Other valuable information:

Thanks I understand. The function doesn’t see the global variable. How do tell whether you should declare the variable globally or in the function? If 2 functions use the same variable you end up having to declare it twice for example? Is it basically functions can’t see global variables?

The logic in that function is setting $topspace to a specific value if the input parameter $top is equal to 1. It is not setting $topspace to a value otherwise, so, if that function gets called with any other value for $top, $topspace is undefined and produces an error when used in building the string that’s being echoed.

For the context of this problem, the solution is to fix the logic to always define/set $topspace to a value. The simplest change to the existing code is to set it to an expected default value, an empty string in this case, before the conditional statement that is setting it if $top is equal to 1.

A short-cut method exists for simple conditional logic for this type of problem -

$topspace = $top == 1 ? " margin-top: 5px;" : '';

For the context of this problem, this isn’t an issue with variable scope. it is an issue with the programmer didn’t do anything to cause the variable to exist and have an expected value when the conditional logic is false.

I’d have to look up what you typed is doing. I understand now the original and adding a default value of topspace. I don’t get the question thing and all you’re doing there.

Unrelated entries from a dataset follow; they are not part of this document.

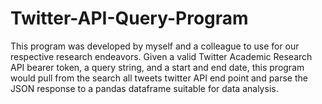 # Twitter-API-Query-Program
This program was developed by myself and a colleague to use for our respective research endeavors. Given a valid Twitter Academic Research API bearer token, a query string, and a start and end date, this program would pull from the search all tweets twitter API end point and parse the JSON response to a pandas dataframe suitable for data analysis. 
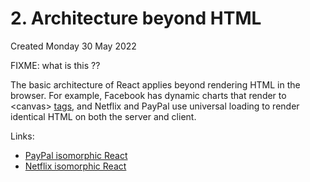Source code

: # 2. Architecture beyond HTML
Created Monday 30 May 2022

FIXME: what is this ??

The basic architecture of React applies beyond rendering HTML in the browser. For example, Facebook has dynamic charts that render to \<canvas\> [tags](https://facebook.github.io/react/blog/2013/06/05/why-react.html), and Netflix and PayPal use universal loading to render identical HTML on both the server and client.

Links:
- [PayPal isomorphic React](https://web.archive.org/web/20190208124143/https://www.paypal-engineering.com/2015/04/27/isomorphic-react-apps-with-react-engine/)
- [Netflix isomorphic React](https://netflixtechblog.com/netflix-likes-react-509675426db)
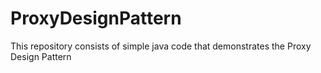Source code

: # ProxyDesignPattern
This repository consists of simple java code that demonstrates the Proxy Design Pattern
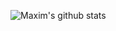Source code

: ![Maxim's github stats](https://github-readme-stats.vercel.app/api?username=MaximKing1&count_private=true&show_icons=true&theme=vue-dark)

I’ll have to look it up to try to understand.

you can start to lookup my answer first (and take a good look at the example code. Try to understand that the code inside the if statement never will be executed when the result of the if statement equals to false.) , if that works you can read the answer from phdr again and try the short-cut method which is just another way to get done what you want. If you like it: use it. If not then you don’t have to use it.